_HOW TO COMPLETE THIS TASK_:
Word for word, repeat everything in the records below except the pictures.

START MATERIAL PROVIDED

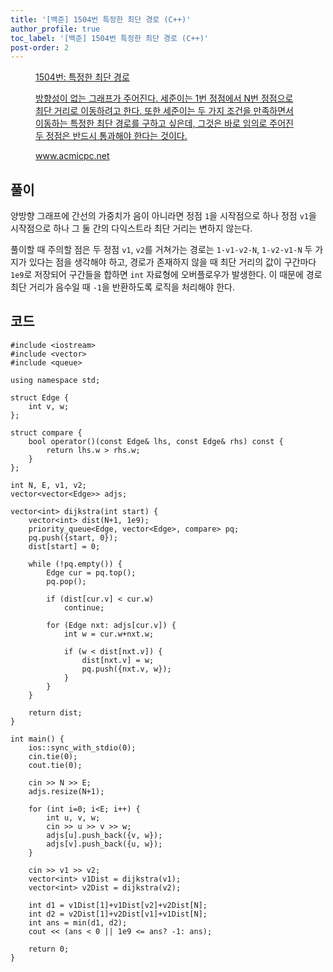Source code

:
```yaml
---
title: '[백준] 1504번 특정한 최단 경로 (C++)'
author_profile: true
toc_label: '[백준] 1504번 특정한 최단 경로 (C++)'
post-order: 2
---
```


<figure data-ke-type="opengraph"><a href="https://www.acmicpc.net/problem/1504" data-source-url="https://www.acmicpc.net/problem/1504">
<div class="og-image" style="background-image: url('https://drive.google.com/uc?export=view&id=1nCax5mgwtYA82T46I_ntU1afsBBNkrLr');"></div>
<div class="og-text">
<p class="og-title">1504번: 특정한 최단 경로</p>
<p class="og-desc">방향성이 없는 그래프가 주어진다. 세준이는 1번 정점에서 N번 정점으로 최단 거리로 이동하려고 한다. 또한 세준이는 두 가지 조건을 만족하면서 이동하는 특정한 최단 경로를 구하고 싶은데, 그것은 바로 임의로 주어진 두 정점은 반드시 통과해야 한다는 것이다.</p>
<p class="og-host">www.acmicpc.net</p></div></a></figure>

## 풀이
양방향 그래프에 간선의 가중치가 음이 아니라면 정점 `1`을 시작점으로 하나 정점 `v1`을 시작점으로 하나 그 둘 간의 다익스트라 최단 거리는 변하지 않는다.

풀이할 때 주의할 점은 두 정점 `v1`, `v2`를 거쳐가는 경로는 `1-v1-v2-N`, `1-v2-v1-N` 두 가지가 있다는 점을 생각해야 하고, 경로가 존재하지 않을 때 최단 거리의 값이 구간마다 `1e9`로 저장되어 구간들을 합하면 `int` 자료형에 오버플로우가 발생한다. 이 때문에 경로 최단 거리가 음수일 때 `-1`을 반환하도록 로직을 처리해야 한다.

## 코드
```cpp::lineons
#include <iostream>
#include <vector>
#include <queue>

using namespace std;

struct Edge {
    int v, w;
};

struct compare {
    bool operator()(const Edge& lhs, const Edge& rhs) const {
        return lhs.w > rhs.w;
    }
};

int N, E, v1, v2;
vector<vector<Edge>> adjs;

vector<int> dijkstra(int start) {
    vector<int> dist(N+1, 1e9);
    priority_queue<Edge, vector<Edge>, compare> pq;
    pq.push({start, 0});
    dist[start] = 0;

    while (!pq.empty()) {
        Edge cur = pq.top();
        pq.pop();

        if (dist[cur.v] < cur.w)
            continue;

        for (Edge nxt: adjs[cur.v]) {
            int w = cur.w+nxt.w;

            if (w < dist[nxt.v]) {
                dist[nxt.v] = w;
                pq.push({nxt.v, w});
            }
        }
    }

    return dist;
}

int main() {
    ios::sync_with_stdio(0);
    cin.tie(0);
    cout.tie(0);

    cin >> N >> E;
    adjs.resize(N+1);

    for (int i=0; i<E; i++) {
        int u, v, w;
        cin >> u >> v >> w;
        adjs[u].push_back({v, w});
        adjs[v].push_back({u, w});
    }

    cin >> v1 >> v2;
    vector<int> v1Dist = dijkstra(v1);
    vector<int> v2Dist = dijkstra(v2);

    int d1 = v1Dist[1]+v1Dist[v2]+v2Dist[N];
    int d2 = v2Dist[1]+v2Dist[v1]+v1Dist[N];
    int ans = min(d1, d2);
    cout << (ans < 0 || 1e9 <= ans? -1: ans);

    return 0;
}
```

END MATERIAL PROVIDED

_OUTPUT OF THE TASK_:
Source code

:
```yaml
---
title: '[백준] 1504번 특정한 최단 경로 (C++)'
author_profile: true
toc_label: '[백준] 1504번 특정한 최단 경로 (C++)'
post-order: 2
---
```


<figure data-ke-type="opengraph"><a href="https://www.acmicpc.net/problem/1504" data-source-url="https://www.acmicpc.net/problem/1504">
<div class="og-image" style="background-image: url('https://drive.google.com/uc?export=view&id=1nCax5mgwtYA82T46I_ntU1afsBBNkrLr');"></div>
<div class="og-text">
<p class="og-title">1504번: 특정한 최단 경로</p>
<p class="og-desc">방향성이 없는 그래프가 주어진다. 세준이는 1번 정점에서 N번 정점으로 최단 거리로 이동하려고 한다. 또한 세준이는 두 가지 조건을 만족하면서 이동하는 특정한 최단 경로를 구하고 싶은데, 그것은 바로 임의로 주어진 두 정점은 반드시 통과해야 한다는 것이다.</p>
<p class="og-host">www.acmicpc.net</p></div></a></figure>

## 풀이
양방향 그래프에 간선의 가중치가 음이 아니라면 정점 `1`을 시작점으로 하나 정점 `v1`을 시작점으로 하나 그 둘 간의 다익스트라 최단 거리는 변하지 않는다.

풀이할 때 주의할 점은 두 정점 `v1`, `v2`를 거쳐가는 경로는 `1-v1-v2-N`, `1-v2-v1-N` 두 가지가 있다는 점을 생각해야 하고, 경로가 존재하지 않을 때 최단 거리의 값이 구간마다 `1e9`로 저장되어 구간들을 합하면 `int` 자료형에 오버플로우가 발생한다. 이 때문에 경로 최단 거리가 음수일 때 `-1`을 반환하도록 로직을 처리해야 한다.

## 코드
```cpp::lineons
#include <iostream>
#include <vector>
#include <queue>

using namespace std;

struct Edge {
    int v, w;
};

struct compare {
    bool operator()(const Edge& lhs, const Edge& rhs) const {
        return lhs.w > rhs.w;
    }
};

int N, E, v1, v2;
vector<vector<Edge>> adjs;

vector<int> dijkstra(int start) {
    vector<int> dist(N+1, 1e9);
    priority_queue<Edge, vector<Edge>, compare> pq;
    pq.push({start, 0});
    dist[start] = 0;

    while (!pq.empty()) {
        Edge cur = pq.top();
        pq.pop();

        if (dist[cur.v] < cur.w)
            continue;

        for (Edge nxt: adjs[cur.v]) {
            int w = cur.w+nxt.w;

            if (w < dist[nxt.v]) {
                dist[nxt.v] = w;
                pq.push({nxt.v, w});
            }
        }
    }

    return dist;
}

int main() {
    ios::sync_with_stdio(0);
    cin.tie(0);
    cout.tie(0);

    cin >> N >> E;
    adjs.resize(N+1);

    for (int i=0; i<E; i++) {
        int u, v, w;
        cin >> u >> v >> w;
        adjs[u].push_back({v, w});
        adjs[v].push_back({u, w});
    }

    cin >> v1 >> v2;
    vector<int> v1Dist = dijkstra(v1);
    vector<int> v2Dist = dijkstra(v2);

    int d1 = v1Dist[1]+v1Dist[v2]+v2Dist[N];
    int d2 = v2Dist[1]+v2Dist[v1]+v1Dist[N];
    int ans = min(d1, d2);
    cout << (ans < 0 || 1e9 <= ans? -1: ans);

    return 0;
}
```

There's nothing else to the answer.